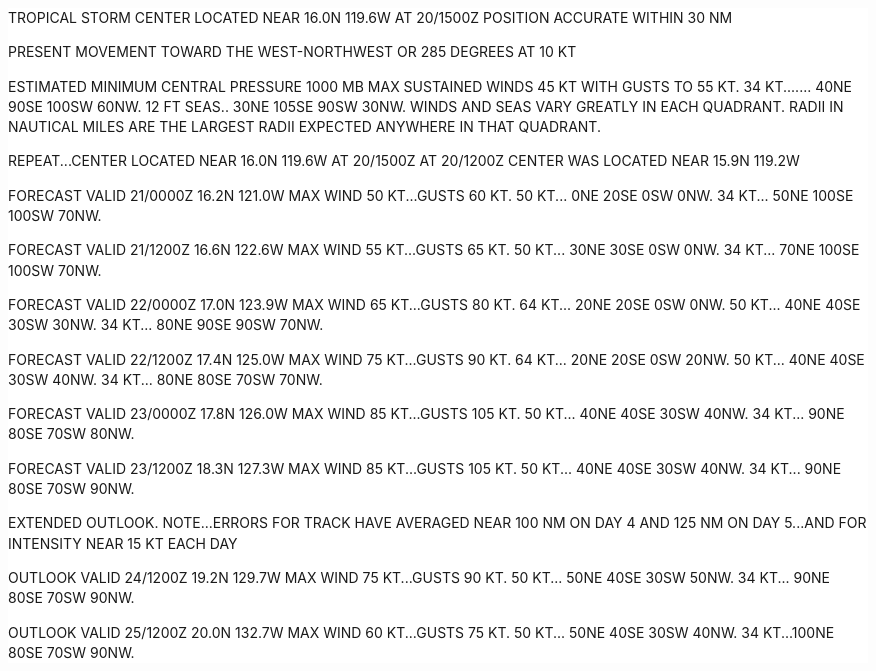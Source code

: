 TROPICAL STORM CENTER LOCATED NEAR 16.0N 119.6W AT 20/1500Z
POSITION ACCURATE WITHIN  30 NM
 
PRESENT MOVEMENT TOWARD THE WEST-NORTHWEST OR 285 DEGREES AT  10 KT
 
ESTIMATED MINIMUM CENTRAL PRESSURE 1000 MB
MAX SUSTAINED WINDS  45 KT WITH GUSTS TO  55 KT.
34 KT....... 40NE  90SE 100SW  60NW.
12 FT SEAS.. 30NE 105SE  90SW  30NW.
WINDS AND SEAS VARY GREATLY IN EACH QUADRANT.  RADII IN NAUTICAL
MILES ARE THE LARGEST RADII EXPECTED ANYWHERE IN THAT QUADRANT.
 
REPEAT...CENTER LOCATED NEAR 16.0N 119.6W AT 20/1500Z
AT 20/1200Z CENTER WAS LOCATED NEAR 15.9N 119.2W
 
FORECAST VALID 21/0000Z 16.2N 121.0W
MAX WIND  50 KT...GUSTS  60 KT.
50 KT...  0NE  20SE   0SW   0NW.
34 KT... 50NE 100SE 100SW  70NW.
 
FORECAST VALID 21/1200Z 16.6N 122.6W
MAX WIND  55 KT...GUSTS  65 KT.
50 KT... 30NE  30SE   0SW   0NW.
34 KT... 70NE 100SE 100SW  70NW.
 
FORECAST VALID 22/0000Z 17.0N 123.9W
MAX WIND  65 KT...GUSTS  80 KT.
64 KT... 20NE  20SE   0SW   0NW.
50 KT... 40NE  40SE  30SW  30NW.
34 KT... 80NE  90SE  90SW  70NW.
 
FORECAST VALID 22/1200Z 17.4N 125.0W
MAX WIND  75 KT...GUSTS  90 KT.
64 KT... 20NE  20SE   0SW  20NW.
50 KT... 40NE  40SE  30SW  40NW.
34 KT... 80NE  80SE  70SW  70NW.
 
FORECAST VALID 23/0000Z 17.8N 126.0W
MAX WIND  85 KT...GUSTS 105 KT.
50 KT... 40NE  40SE  30SW  40NW.
34 KT... 90NE  80SE  70SW  80NW.
 
FORECAST VALID 23/1200Z 18.3N 127.3W
MAX WIND  85 KT...GUSTS 105 KT.
50 KT... 40NE  40SE  30SW  40NW.
34 KT... 90NE  80SE  70SW  90NW.
 
EXTENDED OUTLOOK. NOTE...ERRORS FOR TRACK HAVE AVERAGED NEAR 100 NM
ON DAY 4 AND 125 NM ON DAY 5...AND FOR INTENSITY NEAR 15 KT EACH DAY
 
OUTLOOK VALID 24/1200Z 19.2N 129.7W
MAX WIND  75 KT...GUSTS  90 KT.
50 KT... 50NE  40SE  30SW  50NW.
34 KT... 90NE  80SE  70SW  90NW.
 
OUTLOOK VALID 25/1200Z 20.0N 132.7W
MAX WIND  60 KT...GUSTS  75 KT.
50 KT... 50NE  40SE  30SW  40NW.
34 KT...100NE  80SE  70SW  90NW.
 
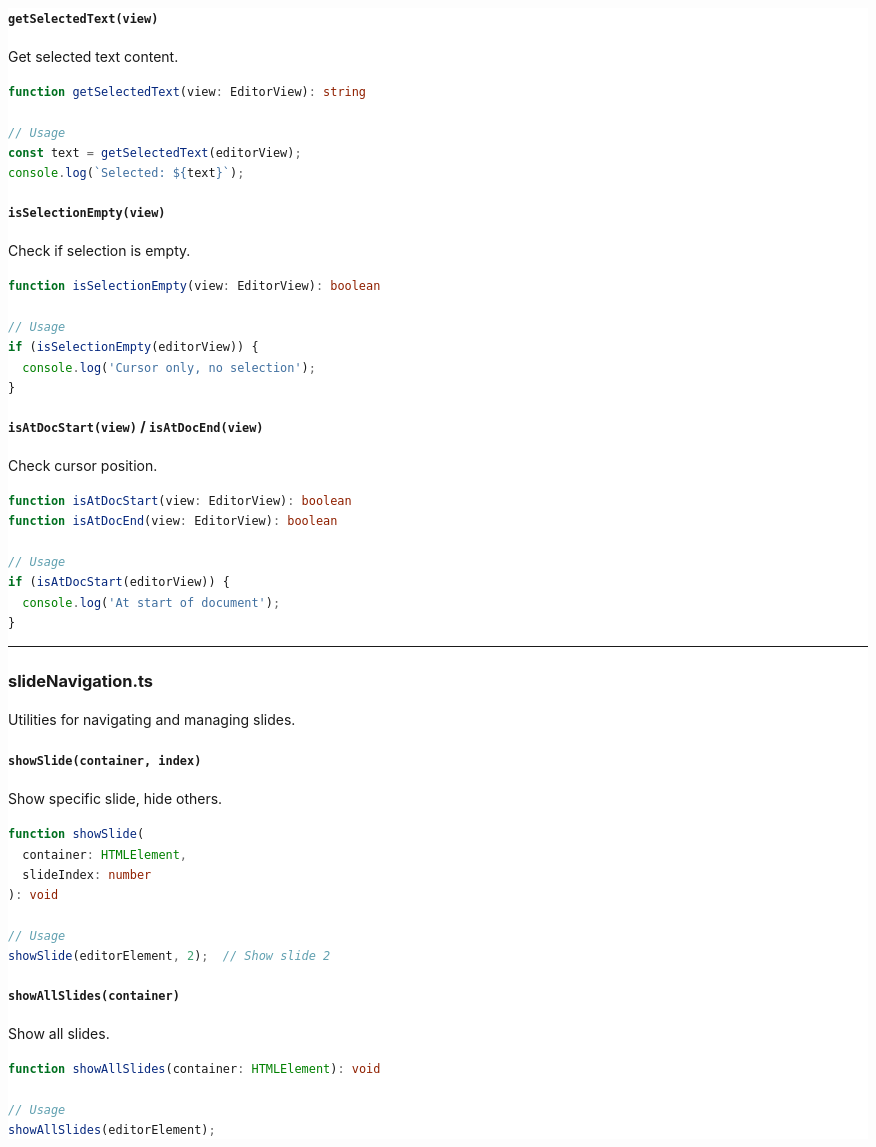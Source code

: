 #### `getSelectedText(view)`
Get selected text content.
```typescript
function getSelectedText(view: EditorView): string

// Usage
const text = getSelectedText(editorView);
console.log(`Selected: ${text}`);
```

#### `isSelectionEmpty(view)`
Check if selection is empty.
```typescript
function isSelectionEmpty(view: EditorView): boolean

// Usage
if (isSelectionEmpty(editorView)) {
  console.log('Cursor only, no selection');
}
```

#### `isAtDocStart(view)` / `isAtDocEnd(view)`
Check cursor position.
```typescript
function isAtDocStart(view: EditorView): boolean
function isAtDocEnd(view: EditorView): boolean

// Usage
if (isAtDocStart(editorView)) {
  console.log('At start of document');
}
```

---

### slideNavigation.ts

Utilities for navigating and managing slides.

#### `showSlide(container, index)`
Show specific slide, hide others.
```typescript
function showSlide(
  container: HTMLElement,
  slideIndex: number
): void

// Usage
showSlide(editorElement, 2);  // Show slide 2
```

#### `showAllSlides(container)`
Show all slides.
```typescript
function showAllSlides(container: HTMLElement): void

// Usage
showAllSlides(editorElement);
```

-----

The problem:
Skip the pictures, then return the rest of the data exactly.

Result below:
Source code

: TROPICAL STORM CENTER LOCATED NEAR 16.0N 119.6W AT 20/1500Z
POSITION ACCURATE WITHIN  30 NM
 
PRESENT MOVEMENT TOWARD THE WEST-NORTHWEST OR 285 DEGREES AT  10 KT
 
ESTIMATED MINIMUM CENTRAL PRESSURE 1000 MB
MAX SUSTAINED WINDS  45 KT WITH GUSTS TO  55 KT.
34 KT....... 40NE  90SE 100SW  60NW.
12 FT SEAS.. 30NE 105SE  90SW  30NW.
WINDS AND SEAS VARY GREATLY IN EACH QUADRANT.  RADII IN NAUTICAL
MILES ARE THE LARGEST RADII EXPECTED ANYWHERE IN THAT QUADRANT.
 
REPEAT...CENTER LOCATED NEAR 16.0N 119.6W AT 20/1500Z
AT 20/1200Z CENTER WAS LOCATED NEAR 15.9N 119.2W
 
FORECAST VALID 21/0000Z 16.2N 121.0W
MAX WIND  50 KT...GUSTS  60 KT.
50 KT...  0NE  20SE   0SW   0NW.
34 KT... 50NE 100SE 100SW  70NW.
 
FORECAST VALID 21/1200Z 16.6N 122.6W
MAX WIND  55 KT...GUSTS  65 KT.
50 KT... 30NE  30SE   0SW   0NW.
34 KT... 70NE 100SE 100SW  70NW.
 
FORECAST VALID 22/0000Z 17.0N 123.9W
MAX WIND  65 KT...GUSTS  80 KT.
64 KT... 20NE  20SE   0SW   0NW.
50 KT... 40NE  40SE  30SW  30NW.
34 KT... 80NE  90SE  90SW  70NW.
 
FORECAST VALID 22/1200Z 17.4N 125.0W
MAX WIND  75 KT...GUSTS  90 KT.
64 KT... 20NE  20SE   0SW  20NW.
50 KT... 40NE  40SE  30SW  40NW.
34 KT... 80NE  80SE  70SW  70NW.
 
FORECAST VALID 23/0000Z 17.8N 126.0W
MAX WIND  85 KT...GUSTS 105 KT.
50 KT... 40NE  40SE  30SW  40NW.
34 KT... 90NE  80SE  70SW  80NW.
 
FORECAST VALID 23/1200Z 18.3N 127.3W
MAX WIND  85 KT...GUSTS 105 KT.
50 KT... 40NE  40SE  30SW  40NW.
34 KT... 90NE  80SE  70SW  90NW.
 
EXTENDED OUTLOOK. NOTE...ERRORS FOR TRACK HAVE AVERAGED NEAR 100 NM
ON DAY 4 AND 125 NM ON DAY 5...AND FOR INTENSITY NEAR 15 KT EACH DAY
 
OUTLOOK VALID 24/1200Z 19.2N 129.7W
MAX WIND  75 KT...GUSTS  90 KT.
50 KT... 50NE  40SE  30SW  50NW.
34 KT... 90NE  80SE  70SW  90NW.
 
OUTLOOK VALID 25/1200Z 20.0N 132.7W
MAX WIND  60 KT...GUSTS  75 KT.
50 KT... 50NE  40SE  30SW  40NW.
34 KT...100NE  80SE  70SW  90NW.
 
Source code

: #### `getSelectedText(view)`
Get selected text content.
```typescript
function getSelectedText(view: EditorView): string

// Usage
const text = getSelectedText(editorView);
console.log(`Selected: ${text}`);
```

#### `isSelectionEmpty(view)`
Check if selection is empty.
```typescript
function isSelectionEmpty(view: EditorView): boolean

// Usage
if (isSelectionEmpty(editorView)) {
  console.log('Cursor only, no selection');
}
```

#### `isAtDocStart(view)` / `isAtDocEnd(view)`
Check cursor position.
```typescript
function isAtDocStart(view: EditorView): boolean
function isAtDocEnd(view: EditorView): boolean

// Usage
if (isAtDocStart(editorView)) {
  console.log('At start of document');
}
```

---

### slideNavigation.ts

Utilities for navigating and managing slides.

#### `showSlide(container, index)`
Show specific slide, hide others.
```typescript
function showSlide(
  container: HTMLElement,
  slideIndex: number
): void

// Usage
showSlide(editorElement, 2);  // Show slide 2
```

#### `showAllSlides(container)`
Show all slides.
```typescript
function showAllSlides(container: HTMLElement): void

// Usage
showAllSlides(editorElement);
```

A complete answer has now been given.